Exercise prompt:
All lines in the material containing the word "sided" need to be copied.

---*---

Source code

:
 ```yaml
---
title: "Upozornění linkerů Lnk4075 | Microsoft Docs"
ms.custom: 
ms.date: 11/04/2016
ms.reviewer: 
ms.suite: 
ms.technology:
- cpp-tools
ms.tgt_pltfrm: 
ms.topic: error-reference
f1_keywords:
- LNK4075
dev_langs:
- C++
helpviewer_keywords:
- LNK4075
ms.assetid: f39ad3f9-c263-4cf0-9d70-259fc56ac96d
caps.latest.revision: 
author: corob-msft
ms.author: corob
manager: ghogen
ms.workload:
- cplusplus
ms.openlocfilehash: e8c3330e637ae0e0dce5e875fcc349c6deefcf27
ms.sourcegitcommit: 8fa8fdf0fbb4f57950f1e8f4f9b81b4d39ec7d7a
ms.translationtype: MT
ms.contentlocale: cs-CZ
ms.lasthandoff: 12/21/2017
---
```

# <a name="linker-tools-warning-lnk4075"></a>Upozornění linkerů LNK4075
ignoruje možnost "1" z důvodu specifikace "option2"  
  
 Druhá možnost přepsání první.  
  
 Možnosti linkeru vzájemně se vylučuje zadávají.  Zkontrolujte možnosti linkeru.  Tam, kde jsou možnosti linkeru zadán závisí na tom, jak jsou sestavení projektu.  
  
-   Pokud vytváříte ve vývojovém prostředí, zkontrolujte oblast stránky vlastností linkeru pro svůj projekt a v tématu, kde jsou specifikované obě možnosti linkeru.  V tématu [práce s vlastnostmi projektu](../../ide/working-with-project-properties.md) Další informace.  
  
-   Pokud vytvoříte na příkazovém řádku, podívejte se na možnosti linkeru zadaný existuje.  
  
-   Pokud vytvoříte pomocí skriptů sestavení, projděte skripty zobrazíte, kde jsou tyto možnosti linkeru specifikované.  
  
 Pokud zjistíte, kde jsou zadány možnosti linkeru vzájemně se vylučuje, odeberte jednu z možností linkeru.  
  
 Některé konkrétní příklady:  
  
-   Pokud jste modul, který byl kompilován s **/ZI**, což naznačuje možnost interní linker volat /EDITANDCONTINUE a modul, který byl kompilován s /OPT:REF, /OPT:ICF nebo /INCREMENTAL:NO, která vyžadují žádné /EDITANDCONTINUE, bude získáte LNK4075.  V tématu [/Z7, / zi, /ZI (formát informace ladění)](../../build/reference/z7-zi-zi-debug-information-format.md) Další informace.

---*---

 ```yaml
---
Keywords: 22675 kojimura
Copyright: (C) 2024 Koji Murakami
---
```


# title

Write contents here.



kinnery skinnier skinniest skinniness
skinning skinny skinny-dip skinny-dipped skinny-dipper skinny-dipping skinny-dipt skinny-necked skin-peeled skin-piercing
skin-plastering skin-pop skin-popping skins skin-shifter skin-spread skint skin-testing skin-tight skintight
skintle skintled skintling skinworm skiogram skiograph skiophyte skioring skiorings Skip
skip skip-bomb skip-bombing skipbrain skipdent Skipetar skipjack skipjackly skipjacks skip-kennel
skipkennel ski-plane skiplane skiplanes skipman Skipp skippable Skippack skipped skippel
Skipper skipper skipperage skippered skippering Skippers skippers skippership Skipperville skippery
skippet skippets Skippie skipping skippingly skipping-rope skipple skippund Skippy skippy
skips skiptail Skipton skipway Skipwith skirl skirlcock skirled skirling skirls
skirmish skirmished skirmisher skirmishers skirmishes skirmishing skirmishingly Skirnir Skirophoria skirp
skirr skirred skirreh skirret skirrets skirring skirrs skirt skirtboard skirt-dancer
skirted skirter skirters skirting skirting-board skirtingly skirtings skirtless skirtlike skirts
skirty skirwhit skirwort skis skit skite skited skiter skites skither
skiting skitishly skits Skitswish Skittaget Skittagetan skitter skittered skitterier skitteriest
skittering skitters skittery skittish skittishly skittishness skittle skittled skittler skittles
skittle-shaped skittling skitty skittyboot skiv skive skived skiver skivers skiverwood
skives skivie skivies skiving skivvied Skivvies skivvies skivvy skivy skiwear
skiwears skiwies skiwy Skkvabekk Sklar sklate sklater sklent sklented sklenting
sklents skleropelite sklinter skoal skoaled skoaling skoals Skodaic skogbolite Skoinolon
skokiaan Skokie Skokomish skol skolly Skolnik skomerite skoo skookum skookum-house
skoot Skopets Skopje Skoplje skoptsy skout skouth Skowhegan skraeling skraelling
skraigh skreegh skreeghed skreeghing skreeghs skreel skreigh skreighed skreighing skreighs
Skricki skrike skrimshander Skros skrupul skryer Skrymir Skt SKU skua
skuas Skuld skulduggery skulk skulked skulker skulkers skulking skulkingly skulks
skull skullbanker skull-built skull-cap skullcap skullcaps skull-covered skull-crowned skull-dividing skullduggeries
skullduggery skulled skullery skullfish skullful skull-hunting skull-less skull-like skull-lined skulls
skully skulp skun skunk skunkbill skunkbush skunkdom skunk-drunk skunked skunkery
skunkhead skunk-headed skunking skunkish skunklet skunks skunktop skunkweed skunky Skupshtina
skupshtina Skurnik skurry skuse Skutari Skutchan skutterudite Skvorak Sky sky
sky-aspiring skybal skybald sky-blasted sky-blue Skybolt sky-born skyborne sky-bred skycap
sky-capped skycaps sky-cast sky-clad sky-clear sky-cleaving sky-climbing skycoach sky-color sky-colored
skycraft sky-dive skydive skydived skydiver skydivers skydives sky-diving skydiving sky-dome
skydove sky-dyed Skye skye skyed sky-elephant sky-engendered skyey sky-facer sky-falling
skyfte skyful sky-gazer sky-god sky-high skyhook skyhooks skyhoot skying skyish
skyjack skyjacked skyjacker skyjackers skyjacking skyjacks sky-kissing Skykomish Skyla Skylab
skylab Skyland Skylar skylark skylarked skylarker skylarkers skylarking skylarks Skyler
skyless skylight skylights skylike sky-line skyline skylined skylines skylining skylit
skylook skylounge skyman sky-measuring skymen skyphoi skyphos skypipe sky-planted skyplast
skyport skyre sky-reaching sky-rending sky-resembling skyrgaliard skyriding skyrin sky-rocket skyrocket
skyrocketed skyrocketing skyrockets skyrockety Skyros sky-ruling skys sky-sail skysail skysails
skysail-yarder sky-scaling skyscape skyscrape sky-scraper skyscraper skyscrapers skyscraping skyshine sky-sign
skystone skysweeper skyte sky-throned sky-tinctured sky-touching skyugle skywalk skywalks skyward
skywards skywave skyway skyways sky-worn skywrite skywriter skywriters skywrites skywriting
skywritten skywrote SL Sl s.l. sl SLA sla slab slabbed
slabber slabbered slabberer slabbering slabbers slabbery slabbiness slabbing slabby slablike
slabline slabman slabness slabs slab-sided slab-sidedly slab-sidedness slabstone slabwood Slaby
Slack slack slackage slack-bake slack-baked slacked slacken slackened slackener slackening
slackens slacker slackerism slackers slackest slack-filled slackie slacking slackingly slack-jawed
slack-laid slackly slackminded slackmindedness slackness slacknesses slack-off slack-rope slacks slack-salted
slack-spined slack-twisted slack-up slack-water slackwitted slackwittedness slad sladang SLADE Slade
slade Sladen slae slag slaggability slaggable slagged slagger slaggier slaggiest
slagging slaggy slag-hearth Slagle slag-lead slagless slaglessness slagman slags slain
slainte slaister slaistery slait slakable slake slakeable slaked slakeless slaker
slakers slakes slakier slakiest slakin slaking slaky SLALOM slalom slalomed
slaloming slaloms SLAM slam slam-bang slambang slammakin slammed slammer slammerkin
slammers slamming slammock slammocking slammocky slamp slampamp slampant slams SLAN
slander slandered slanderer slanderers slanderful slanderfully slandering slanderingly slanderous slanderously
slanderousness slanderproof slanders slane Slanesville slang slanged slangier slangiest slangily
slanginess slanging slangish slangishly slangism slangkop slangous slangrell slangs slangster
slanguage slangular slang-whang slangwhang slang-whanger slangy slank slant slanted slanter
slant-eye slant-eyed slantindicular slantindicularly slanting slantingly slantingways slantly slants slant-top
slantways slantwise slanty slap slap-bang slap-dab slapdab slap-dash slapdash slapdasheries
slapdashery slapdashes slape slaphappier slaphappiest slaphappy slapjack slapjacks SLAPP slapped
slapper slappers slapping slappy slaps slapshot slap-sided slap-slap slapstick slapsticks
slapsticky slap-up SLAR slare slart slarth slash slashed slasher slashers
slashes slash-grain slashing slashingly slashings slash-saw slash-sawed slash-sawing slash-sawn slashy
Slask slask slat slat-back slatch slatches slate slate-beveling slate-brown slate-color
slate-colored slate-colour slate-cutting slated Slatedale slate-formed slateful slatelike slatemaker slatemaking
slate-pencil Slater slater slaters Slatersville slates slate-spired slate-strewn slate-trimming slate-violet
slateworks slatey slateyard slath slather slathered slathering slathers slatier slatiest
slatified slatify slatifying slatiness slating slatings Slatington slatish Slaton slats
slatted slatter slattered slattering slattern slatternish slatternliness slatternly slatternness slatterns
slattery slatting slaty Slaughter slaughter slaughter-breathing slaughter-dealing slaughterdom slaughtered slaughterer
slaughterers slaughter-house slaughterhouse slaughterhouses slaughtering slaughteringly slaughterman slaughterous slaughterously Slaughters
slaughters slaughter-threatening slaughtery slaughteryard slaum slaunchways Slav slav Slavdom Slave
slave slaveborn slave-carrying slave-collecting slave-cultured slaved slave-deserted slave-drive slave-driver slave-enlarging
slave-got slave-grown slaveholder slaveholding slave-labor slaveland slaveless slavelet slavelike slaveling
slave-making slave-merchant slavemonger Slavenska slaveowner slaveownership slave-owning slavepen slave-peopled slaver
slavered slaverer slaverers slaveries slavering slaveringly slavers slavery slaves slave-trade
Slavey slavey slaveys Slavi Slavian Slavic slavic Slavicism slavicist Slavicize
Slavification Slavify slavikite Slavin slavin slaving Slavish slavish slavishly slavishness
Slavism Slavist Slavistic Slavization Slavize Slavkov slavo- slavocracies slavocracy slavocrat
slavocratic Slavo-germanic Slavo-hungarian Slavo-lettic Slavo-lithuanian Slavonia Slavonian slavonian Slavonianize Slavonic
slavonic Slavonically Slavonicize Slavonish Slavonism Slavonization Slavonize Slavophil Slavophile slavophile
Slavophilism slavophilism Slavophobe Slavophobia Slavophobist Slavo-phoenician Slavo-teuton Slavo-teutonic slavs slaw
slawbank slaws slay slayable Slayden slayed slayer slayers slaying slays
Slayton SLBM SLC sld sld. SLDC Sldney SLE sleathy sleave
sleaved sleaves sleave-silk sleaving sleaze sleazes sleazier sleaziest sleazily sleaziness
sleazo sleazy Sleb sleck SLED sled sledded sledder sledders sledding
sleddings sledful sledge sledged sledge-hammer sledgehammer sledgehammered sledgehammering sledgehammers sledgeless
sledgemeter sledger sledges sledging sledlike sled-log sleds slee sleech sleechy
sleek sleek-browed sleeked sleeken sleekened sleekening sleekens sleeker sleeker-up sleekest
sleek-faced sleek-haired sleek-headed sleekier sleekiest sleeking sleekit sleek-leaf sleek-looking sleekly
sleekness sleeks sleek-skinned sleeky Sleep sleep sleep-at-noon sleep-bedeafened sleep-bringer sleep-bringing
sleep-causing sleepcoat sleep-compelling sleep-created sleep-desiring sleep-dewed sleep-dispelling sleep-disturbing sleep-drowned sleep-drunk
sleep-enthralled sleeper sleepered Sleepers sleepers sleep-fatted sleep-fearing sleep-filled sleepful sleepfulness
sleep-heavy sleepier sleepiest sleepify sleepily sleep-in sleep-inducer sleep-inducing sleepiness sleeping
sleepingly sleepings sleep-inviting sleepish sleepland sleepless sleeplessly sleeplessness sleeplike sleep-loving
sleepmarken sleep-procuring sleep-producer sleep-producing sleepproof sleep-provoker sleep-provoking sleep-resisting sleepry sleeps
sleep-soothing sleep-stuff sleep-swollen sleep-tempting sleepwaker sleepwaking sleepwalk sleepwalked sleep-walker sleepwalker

---*---

Response area:
slabline slabman slabness slabs slab-sided slab-sidedly slab-sidedness slabstone slabwood Slaby
slapper slappers slapping slappy slaps slapshot slap-sided slap-slap slapstick slapsticks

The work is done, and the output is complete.